(Saved data entries)
- Opening Delimiter -
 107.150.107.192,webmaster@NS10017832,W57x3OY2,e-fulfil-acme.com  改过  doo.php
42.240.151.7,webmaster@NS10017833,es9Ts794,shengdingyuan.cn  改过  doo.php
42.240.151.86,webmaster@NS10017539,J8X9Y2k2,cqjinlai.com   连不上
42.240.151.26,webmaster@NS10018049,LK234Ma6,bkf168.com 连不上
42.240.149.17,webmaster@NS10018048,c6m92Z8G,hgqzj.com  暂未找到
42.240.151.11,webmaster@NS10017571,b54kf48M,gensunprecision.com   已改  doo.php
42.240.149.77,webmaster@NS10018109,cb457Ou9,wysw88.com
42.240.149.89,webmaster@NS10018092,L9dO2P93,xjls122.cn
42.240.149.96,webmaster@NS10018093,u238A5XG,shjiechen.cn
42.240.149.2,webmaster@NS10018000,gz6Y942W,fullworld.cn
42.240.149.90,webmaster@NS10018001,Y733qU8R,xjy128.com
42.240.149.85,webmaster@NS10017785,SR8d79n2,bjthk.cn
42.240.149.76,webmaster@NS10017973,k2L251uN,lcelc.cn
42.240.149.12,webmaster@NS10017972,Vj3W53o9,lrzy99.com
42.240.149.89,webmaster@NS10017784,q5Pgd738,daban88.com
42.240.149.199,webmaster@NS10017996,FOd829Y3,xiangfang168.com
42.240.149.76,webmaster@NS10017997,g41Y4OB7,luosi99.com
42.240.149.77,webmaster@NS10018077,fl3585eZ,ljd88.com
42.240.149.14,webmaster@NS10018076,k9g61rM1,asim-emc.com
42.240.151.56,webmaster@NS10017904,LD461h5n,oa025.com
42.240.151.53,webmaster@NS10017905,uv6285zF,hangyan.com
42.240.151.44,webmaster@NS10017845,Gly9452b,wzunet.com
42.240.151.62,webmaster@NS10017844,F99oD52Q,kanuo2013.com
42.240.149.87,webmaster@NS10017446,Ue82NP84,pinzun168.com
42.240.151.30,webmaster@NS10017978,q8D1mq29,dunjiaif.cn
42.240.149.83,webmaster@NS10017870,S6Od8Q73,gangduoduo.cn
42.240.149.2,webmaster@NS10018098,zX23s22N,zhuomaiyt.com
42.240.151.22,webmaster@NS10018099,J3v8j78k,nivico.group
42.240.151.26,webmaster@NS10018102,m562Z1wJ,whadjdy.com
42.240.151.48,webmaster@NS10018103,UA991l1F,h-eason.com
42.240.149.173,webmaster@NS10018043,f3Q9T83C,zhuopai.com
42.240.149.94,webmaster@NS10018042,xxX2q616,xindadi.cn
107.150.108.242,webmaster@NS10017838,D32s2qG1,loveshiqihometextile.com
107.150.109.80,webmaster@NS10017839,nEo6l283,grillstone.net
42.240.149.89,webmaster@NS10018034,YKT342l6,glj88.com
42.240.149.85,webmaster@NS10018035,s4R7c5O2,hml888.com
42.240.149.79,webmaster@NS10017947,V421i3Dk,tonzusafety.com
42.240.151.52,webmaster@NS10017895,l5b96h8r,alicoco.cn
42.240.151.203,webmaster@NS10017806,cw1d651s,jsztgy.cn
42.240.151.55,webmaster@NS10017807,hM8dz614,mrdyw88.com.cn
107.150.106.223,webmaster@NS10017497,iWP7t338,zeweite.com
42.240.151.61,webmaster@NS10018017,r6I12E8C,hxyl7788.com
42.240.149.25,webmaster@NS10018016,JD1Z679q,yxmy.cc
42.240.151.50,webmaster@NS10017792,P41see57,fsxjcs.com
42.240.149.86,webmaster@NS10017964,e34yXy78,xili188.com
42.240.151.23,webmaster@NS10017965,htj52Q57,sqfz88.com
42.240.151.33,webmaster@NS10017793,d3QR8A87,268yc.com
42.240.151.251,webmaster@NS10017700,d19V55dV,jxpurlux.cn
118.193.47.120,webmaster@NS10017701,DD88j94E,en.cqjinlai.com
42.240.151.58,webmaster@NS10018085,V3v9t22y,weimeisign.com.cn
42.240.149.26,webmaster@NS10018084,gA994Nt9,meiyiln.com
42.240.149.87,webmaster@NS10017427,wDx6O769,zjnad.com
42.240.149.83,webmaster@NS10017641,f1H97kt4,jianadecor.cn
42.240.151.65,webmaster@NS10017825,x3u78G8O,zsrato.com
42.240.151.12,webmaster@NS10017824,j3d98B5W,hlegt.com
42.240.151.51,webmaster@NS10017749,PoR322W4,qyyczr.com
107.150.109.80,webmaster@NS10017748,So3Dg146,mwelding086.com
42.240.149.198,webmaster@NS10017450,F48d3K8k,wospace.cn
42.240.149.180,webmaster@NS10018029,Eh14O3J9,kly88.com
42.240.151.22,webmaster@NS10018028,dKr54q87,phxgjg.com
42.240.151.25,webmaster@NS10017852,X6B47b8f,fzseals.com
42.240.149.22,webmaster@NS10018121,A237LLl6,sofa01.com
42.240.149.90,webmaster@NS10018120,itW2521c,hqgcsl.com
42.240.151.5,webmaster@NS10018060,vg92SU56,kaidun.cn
- Closing Delimiter -
• **INSTRUCTIONS TO FOLLOW**: Each of the records above is to be copied exactly.

• **SOLUTION TO THE EXERCISE**:
 107.150.107.192,webmaster@NS10017832,W57x3OY2,e-fulfil-acme.com  改过  doo.php
42.240.151.7,webmaster@NS10017833,es9Ts794,shengdingyuan.cn  改过  doo.php
42.240.151.86,webmaster@NS10017539,J8X9Y2k2,cqjinlai.com   连不上
42.240.151.26,webmaster@NS10018049,LK234Ma6,bkf168.com 连不上
42.240.149.17,webmaster@NS10018048,c6m92Z8G,hgqzj.com  暂未找到
42.240.151.11,webmaster@NS10017571,b54kf48M,gensunprecision.com   已改  doo.php
42.240.149.77,webmaster@NS10018109,cb457Ou9,wysw88.com
42.240.149.89,webmaster@NS10018092,L9dO2P93,xjls122.cn
42.240.149.96,webmaster@NS10018093,u238A5XG,shjiechen.cn
42.240.149.2,webmaster@NS10018000,gz6Y942W,fullworld.cn
42.240.149.90,webmaster@NS10018001,Y733qU8R,xjy128.com
42.240.149.85,webmaster@NS10017785,SR8d79n2,bjthk.cn
42.240.149.76,webmaster@NS10017973,k2L251uN,lcelc.cn
42.240.149.12,webmaster@NS10017972,Vj3W53o9,lrzy99.com
42.240.149.89,webmaster@NS10017784,q5Pgd738,daban88.com
42.240.149.199,webmaster@NS10017996,FOd829Y3,xiangfang168.com
42.240.149.76,webmaster@NS10017997,g41Y4OB7,luosi99.com
42.240.149.77,webmaster@NS10018077,fl3585eZ,ljd88.com
42.240.149.14,webmaster@NS10018076,k9g61rM1,asim-emc.com
42.240.151.56,webmaster@NS10017904,LD461h5n,oa025.com
42.240.151.53,webmaster@NS10017905,uv6285zF,hangyan.com
42.240.151.44,webmaster@NS10017845,Gly9452b,wzunet.com
42.240.151.62,webmaster@NS10017844,F99oD52Q,kanuo2013.com
42.240.149.87,webmaster@NS10017446,Ue82NP84,pinzun168.com
42.240.151.30,webmaster@NS10017978,q8D1mq29,dunjiaif.cn
42.240.149.83,webmaster@NS10017870,S6Od8Q73,gangduoduo.cn
42.240.149.2,webmaster@NS10018098,zX23s22N,zhuomaiyt.com
42.240.151.22,webmaster@NS10018099,J3v8j78k,nivico.group
42.240.151.26,webmaster@NS10018102,m562Z1wJ,whadjdy.com
42.240.151.48,webmaster@NS10018103,UA991l1F,h-eason.com
42.240.149.173,webmaster@NS10018043,f3Q9T83C,zhuopai.com
42.240.149.94,webmaster@NS10018042,xxX2q616,xindadi.cn
107.150.108.242,webmaster@NS10017838,D32s2qG1,loveshiqihometextile.com
107.150.109.80,webmaster@NS10017839,nEo6l283,grillstone.net
42.240.149.89,webmaster@NS10018034,YKT342l6,glj88.com
42.240.149.85,webmaster@NS10018035,s4R7c5O2,hml888.com
42.240.149.79,webmaster@NS10017947,V421i3Dk,tonzusafety.com
42.240.151.52,webmaster@NS10017895,l5b96h8r,alicoco.cn
42.240.151.203,webmaster@NS10017806,cw1d651s,jsztgy.cn
42.240.151.55,webmaster@NS10017807,hM8dz614,mrdyw88.com.cn
107.150.106.223,webmaster@NS10017497,iWP7t338,zeweite.com
42.240.151.61,webmaster@NS10018017,r6I12E8C,hxyl7788.com
42.240.149.25,webmaster@NS10018016,JD1Z679q,yxmy.cc
42.240.151.50,webmaster@NS10017792,P41see57,fsxjcs.com
42.240.149.86,webmaster@NS10017964,e34yXy78,xili188.com
42.240.151.23,webmaster@NS10017965,htj52Q57,sqfz88.com
42.240.151.33,webmaster@NS10017793,d3QR8A87,268yc.com
42.240.151.251,webmaster@NS10017700,d19V55dV,jxpurlux.cn
118.193.47.120,webmaster@NS10017701,DD88j94E,en.cqjinlai.com
42.240.151.58,webmaster@NS10018085,V3v9t22y,weimeisign.com.cn
42.240.149.26,webmaster@NS10018084,gA994Nt9,meiyiln.com
42.240.149.87,webmaster@NS10017427,wDx6O769,zjnad.com
42.240.149.83,webmaster@NS10017641,f1H97kt4,jianadecor.cn
42.240.151.65,webmaster@NS10017825,x3u78G8O,zsrato.com
42.240.151.12,webmaster@NS10017824,j3d98B5W,hlegt.com
42.240.151.51,webmaster@NS10017749,PoR322W4,qyyczr.com
107.150.109.80,webmaster@NS10017748,So3Dg146,mwelding086.com
42.240.149.198,webmaster@NS10017450,F48d3K8k,wospace.cn
42.240.149.180,webmaster@NS10018029,Eh14O3J9,kly88.com
42.240.151.22,webmaster@NS10018028,dKr54q87,phxgjg.com
42.240.151.25,webmaster@NS10017852,X6B47b8f,fzseals.com
42.240.149.22,webmaster@NS10018121,A237LLl6,sofa01.com
42.240.149.90,webmaster@NS10018120,itW2521c,hqgcsl.com
42.240.151.5,webmaster@NS10018060,vg92SU56,kaidun.cn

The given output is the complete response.